The economy of features is extremely refreshing when compared with the heavily sculpted courses of that era and this one.
The small greens place a premium on accurate iron play.
The trees encourage and inspire shot-shaping, keeping the golf course relevant and challenging as the golf ball spins less than ever before. Also, as others have observed, the course isn't as narrow as it initially appears because the high canopy of the pines leaves plenty of room to hit shots beneath.
It is the only golf course where I've noticed an architect mixing both visible and hidden bunkers around the same green (3, 11). I think that's genius.
The course is easily walkable.
It's routed through a planned housing development, but homes almost never feel like they are what's causing the narrowness/intimacy.
It has several terrific individual holes: the four par 3s, 9 (!), 13 (!!), 18.
Unless you just dismiss trees on golf courses out of hand, I'm hard-pressed to see how Harbour Town is not one of the best flat golf courses anywhere. I think golf would benefit from more courses that are inspired by its lower-key approach.
Great post; I agree on all counts.
I wrote this earlier in the thread, but it got lost in some other quotes, so here's food for thought about the trees on Harbour Town.
While I don't know what the regulations were at the time the course was built, live oaks are heavily protected in SC. You typically can't even prune them without permitting, and cutting an old growth live oak down is difficult to get approved unless there is structural damage to a home and there is no other way to mitigate.
Not only that, but live oaks are one of nature's true wonders.
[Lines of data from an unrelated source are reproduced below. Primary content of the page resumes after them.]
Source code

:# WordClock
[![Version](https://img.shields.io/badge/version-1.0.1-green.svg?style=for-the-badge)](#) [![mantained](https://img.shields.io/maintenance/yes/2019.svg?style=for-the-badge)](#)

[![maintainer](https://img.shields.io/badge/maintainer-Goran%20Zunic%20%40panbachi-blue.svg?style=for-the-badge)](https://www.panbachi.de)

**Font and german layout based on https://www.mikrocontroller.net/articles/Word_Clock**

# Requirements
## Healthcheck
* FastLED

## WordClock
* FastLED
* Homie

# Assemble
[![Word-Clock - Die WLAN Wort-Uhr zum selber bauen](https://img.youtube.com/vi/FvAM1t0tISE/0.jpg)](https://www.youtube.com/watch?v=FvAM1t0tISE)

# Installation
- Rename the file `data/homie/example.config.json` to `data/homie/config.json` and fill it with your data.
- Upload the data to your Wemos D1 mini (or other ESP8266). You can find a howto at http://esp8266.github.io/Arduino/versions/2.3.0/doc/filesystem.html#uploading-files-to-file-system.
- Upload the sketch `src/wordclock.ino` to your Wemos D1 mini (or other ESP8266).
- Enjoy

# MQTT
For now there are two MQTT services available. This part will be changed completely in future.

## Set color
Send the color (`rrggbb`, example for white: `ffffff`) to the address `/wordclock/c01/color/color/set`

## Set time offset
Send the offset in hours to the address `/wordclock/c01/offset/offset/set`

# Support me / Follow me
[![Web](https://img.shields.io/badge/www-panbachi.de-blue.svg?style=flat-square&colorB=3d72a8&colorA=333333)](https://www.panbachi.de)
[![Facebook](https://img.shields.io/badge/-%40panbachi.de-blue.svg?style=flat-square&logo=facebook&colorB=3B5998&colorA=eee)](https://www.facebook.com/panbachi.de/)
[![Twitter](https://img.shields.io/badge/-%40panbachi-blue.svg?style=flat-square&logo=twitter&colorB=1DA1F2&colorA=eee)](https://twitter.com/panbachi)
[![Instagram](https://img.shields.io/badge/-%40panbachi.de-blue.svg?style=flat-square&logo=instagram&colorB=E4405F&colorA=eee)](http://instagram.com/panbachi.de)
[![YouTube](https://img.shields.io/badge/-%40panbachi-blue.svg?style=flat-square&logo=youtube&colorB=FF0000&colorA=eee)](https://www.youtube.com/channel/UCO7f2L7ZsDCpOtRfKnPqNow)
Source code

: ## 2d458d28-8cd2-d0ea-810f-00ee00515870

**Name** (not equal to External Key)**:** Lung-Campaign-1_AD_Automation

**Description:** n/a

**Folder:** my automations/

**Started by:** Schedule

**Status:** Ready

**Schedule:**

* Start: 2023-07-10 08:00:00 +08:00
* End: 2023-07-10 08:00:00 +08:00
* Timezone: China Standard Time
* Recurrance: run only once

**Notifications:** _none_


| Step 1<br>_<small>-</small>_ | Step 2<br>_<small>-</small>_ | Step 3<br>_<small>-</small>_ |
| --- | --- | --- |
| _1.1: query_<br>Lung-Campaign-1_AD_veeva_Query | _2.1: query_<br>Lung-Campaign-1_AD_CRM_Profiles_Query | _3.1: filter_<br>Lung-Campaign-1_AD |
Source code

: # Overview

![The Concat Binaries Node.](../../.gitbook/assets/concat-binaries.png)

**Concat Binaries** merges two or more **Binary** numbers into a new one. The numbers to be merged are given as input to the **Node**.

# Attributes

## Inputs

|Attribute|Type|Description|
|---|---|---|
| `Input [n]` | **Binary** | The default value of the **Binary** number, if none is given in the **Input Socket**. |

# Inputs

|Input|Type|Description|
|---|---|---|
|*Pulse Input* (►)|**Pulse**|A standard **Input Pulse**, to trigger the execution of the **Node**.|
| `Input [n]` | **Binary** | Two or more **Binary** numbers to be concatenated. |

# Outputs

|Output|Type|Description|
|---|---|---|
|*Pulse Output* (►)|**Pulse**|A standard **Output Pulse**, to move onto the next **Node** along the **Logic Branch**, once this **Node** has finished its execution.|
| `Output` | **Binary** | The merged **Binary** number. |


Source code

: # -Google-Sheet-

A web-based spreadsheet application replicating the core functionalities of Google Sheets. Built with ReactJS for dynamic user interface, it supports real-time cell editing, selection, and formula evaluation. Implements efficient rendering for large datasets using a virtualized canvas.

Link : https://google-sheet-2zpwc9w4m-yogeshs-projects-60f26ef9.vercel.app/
If you've never seen the Angel Oak in Charleston, make it a point to do so. Live oaks are majestic, ancient, and irreplaceable, and if they somehow impinge on a golf course, which I do NOT believe to be the case here, then so be it.
I played Harbour Town twice, and while I'm sure I MUST have hit a tree at some point in the 36 holes, I think it's fair to say that if I did, it was a pretty poor shot. Can you be in the fairway and have to factor a tree into the shape of your next shot? Of course, and that's how it should be at a course in the SC low country. Being critical of that would be somewhat similar, at least in my mind, to complaining about the Pacific Ocean at Pebble Beach, or the winds at the Old Course, or sand pretty much anywhere in the world.
If your criticism of Harbour Town is about trees, and that's it, then you don't really have a criticism at all. Just one man's opinion.